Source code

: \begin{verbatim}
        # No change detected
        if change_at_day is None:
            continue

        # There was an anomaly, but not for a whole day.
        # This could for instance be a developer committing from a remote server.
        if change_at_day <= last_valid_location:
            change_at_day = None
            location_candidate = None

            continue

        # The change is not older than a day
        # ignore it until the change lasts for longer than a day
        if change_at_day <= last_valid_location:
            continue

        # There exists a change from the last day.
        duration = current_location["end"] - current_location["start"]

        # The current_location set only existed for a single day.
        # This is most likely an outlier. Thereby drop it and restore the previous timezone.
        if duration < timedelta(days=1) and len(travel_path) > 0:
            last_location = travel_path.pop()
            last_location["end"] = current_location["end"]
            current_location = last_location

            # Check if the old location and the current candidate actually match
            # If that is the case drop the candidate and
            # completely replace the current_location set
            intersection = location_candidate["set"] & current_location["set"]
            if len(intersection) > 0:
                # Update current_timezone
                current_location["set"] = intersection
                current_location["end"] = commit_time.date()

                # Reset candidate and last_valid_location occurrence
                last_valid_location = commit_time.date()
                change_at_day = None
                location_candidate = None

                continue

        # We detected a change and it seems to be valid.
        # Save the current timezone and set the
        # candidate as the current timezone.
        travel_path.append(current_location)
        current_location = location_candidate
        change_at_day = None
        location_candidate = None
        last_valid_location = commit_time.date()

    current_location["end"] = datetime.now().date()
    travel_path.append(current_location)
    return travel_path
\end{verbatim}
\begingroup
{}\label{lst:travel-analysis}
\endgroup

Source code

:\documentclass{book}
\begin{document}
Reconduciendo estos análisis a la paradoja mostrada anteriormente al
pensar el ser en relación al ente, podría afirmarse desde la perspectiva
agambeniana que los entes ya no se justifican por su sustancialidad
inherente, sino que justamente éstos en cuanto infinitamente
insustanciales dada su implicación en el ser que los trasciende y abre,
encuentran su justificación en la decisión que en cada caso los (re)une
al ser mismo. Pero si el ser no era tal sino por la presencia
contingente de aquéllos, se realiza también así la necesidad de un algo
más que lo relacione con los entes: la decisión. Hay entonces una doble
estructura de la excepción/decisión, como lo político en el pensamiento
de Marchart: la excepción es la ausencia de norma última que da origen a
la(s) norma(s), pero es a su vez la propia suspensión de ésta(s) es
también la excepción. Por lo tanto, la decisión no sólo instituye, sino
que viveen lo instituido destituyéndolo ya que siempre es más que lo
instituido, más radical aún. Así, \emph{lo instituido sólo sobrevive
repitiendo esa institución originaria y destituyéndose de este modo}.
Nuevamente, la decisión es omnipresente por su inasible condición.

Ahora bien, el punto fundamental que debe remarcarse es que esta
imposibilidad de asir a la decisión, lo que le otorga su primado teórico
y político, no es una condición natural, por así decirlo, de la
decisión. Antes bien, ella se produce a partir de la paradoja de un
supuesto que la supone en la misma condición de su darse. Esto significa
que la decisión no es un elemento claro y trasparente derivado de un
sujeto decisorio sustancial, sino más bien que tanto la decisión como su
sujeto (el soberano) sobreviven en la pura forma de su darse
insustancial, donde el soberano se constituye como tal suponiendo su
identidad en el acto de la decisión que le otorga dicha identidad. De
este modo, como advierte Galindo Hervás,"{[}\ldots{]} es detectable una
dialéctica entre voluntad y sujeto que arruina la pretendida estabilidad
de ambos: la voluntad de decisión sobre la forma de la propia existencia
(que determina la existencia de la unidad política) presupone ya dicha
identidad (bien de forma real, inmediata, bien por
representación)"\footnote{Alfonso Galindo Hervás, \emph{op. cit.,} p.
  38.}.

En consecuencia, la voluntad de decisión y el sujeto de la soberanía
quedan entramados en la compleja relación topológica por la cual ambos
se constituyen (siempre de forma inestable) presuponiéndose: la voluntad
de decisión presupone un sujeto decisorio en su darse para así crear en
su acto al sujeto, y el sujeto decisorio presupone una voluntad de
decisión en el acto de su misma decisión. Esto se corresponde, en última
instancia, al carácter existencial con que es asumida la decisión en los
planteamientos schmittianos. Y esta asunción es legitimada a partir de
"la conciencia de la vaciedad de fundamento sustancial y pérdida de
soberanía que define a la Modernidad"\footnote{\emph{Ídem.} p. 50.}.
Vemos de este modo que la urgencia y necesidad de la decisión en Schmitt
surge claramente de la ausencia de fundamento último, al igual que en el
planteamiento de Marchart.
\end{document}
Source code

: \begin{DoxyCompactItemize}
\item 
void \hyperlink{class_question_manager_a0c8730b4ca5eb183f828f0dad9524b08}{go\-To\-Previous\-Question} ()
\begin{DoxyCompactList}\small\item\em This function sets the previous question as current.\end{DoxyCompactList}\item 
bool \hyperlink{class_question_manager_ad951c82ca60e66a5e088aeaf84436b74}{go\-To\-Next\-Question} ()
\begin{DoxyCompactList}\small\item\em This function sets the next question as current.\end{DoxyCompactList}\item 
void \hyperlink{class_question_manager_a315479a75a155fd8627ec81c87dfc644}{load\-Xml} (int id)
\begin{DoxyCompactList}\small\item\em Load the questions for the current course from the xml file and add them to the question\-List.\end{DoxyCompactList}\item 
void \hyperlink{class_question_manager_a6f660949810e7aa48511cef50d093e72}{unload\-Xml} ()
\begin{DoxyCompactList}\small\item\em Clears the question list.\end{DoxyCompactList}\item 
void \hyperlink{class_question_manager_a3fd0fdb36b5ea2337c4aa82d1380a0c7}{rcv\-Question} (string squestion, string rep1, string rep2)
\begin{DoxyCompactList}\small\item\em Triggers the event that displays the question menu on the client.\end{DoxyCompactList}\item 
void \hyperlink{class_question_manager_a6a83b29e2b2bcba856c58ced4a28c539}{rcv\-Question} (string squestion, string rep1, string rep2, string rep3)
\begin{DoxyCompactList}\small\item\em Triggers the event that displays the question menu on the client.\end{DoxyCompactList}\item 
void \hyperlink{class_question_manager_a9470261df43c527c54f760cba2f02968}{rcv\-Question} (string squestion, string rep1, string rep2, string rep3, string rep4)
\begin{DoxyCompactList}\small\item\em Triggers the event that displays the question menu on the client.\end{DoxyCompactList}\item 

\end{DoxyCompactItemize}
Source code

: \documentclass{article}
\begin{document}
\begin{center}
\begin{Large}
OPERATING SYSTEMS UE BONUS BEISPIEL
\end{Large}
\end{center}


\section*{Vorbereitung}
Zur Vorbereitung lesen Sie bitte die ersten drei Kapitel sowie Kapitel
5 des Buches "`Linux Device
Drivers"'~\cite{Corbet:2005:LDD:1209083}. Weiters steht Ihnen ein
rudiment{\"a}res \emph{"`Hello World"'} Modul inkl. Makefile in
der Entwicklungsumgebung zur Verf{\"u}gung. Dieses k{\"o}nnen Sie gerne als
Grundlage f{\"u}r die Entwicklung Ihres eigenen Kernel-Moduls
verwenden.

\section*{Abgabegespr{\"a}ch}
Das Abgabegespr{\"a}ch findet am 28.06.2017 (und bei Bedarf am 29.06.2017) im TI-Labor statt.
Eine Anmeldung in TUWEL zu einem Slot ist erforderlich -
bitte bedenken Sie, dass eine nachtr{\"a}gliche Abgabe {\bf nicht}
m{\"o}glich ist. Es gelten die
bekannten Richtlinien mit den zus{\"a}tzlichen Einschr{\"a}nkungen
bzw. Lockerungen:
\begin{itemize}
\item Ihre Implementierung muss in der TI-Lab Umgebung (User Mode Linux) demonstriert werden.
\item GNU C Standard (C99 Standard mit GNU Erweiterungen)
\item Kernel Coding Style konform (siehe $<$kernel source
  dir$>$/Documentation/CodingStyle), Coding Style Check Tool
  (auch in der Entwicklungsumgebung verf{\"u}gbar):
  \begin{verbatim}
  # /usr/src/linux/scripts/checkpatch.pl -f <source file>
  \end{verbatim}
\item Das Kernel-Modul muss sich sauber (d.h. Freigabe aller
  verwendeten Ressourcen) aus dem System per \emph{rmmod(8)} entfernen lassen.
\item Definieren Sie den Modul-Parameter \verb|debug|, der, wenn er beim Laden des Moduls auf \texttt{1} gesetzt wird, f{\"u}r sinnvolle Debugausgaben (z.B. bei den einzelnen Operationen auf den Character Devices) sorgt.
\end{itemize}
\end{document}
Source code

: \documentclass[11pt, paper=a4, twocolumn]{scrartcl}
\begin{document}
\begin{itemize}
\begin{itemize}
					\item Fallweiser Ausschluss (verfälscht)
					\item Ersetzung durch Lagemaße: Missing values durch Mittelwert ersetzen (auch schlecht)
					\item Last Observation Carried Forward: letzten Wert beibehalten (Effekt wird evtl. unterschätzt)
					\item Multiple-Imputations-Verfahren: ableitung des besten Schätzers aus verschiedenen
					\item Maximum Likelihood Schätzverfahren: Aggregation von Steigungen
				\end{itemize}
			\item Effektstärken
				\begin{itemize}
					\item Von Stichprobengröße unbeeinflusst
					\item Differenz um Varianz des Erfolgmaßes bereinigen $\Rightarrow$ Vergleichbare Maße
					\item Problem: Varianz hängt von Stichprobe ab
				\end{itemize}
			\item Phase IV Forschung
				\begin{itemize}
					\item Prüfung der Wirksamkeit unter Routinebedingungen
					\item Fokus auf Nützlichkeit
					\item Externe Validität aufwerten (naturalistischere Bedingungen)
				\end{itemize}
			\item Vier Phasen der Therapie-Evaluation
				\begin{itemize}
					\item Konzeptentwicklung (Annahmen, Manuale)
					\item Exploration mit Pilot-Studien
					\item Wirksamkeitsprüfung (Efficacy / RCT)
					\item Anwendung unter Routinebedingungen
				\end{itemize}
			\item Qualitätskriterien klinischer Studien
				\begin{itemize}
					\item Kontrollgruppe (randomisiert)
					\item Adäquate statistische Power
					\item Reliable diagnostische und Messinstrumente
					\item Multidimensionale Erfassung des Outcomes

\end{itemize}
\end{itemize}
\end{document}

_Your instructions:_ Extract the first line above and each line after it up to and including the one with "if len(intersection) >", please, exactly and with nothing else.

_Exercise result:_
Source code

: \begin{verbatim}
        # No change detected
        if change_at_day is None:
            continue

        # There was an anomaly, but not for a whole day.
        # This could for instance be a developer committing from a remote server.
        if change_at_day <= last_valid_location:
            change_at_day = None
            location_candidate = None

            continue

        # The change is not older than a day
        # ignore it until the change lasts for longer than a day
        if change_at_day <= last_valid_location:
            continue

        # There exists a change from the last day.
        duration = current_location["end"] - current_location["start"]

        # The current_location set only existed for a single day.
        # This is most likely an outlier. Thereby drop it and restore the previous timezone.
        if duration < timedelta(days=1) and len(travel_path) > 0:
            last_location = travel_path.pop()
            last_location["end"] = current_location["end"]
            current_location = last_location

            # Check if the old location and the current candidate actually match
            # If that is the case drop the candidate and
            # completely replace the current_location set
            intersection = location_candidate["set"] & current_location["set"]
            if len(intersection) > 0:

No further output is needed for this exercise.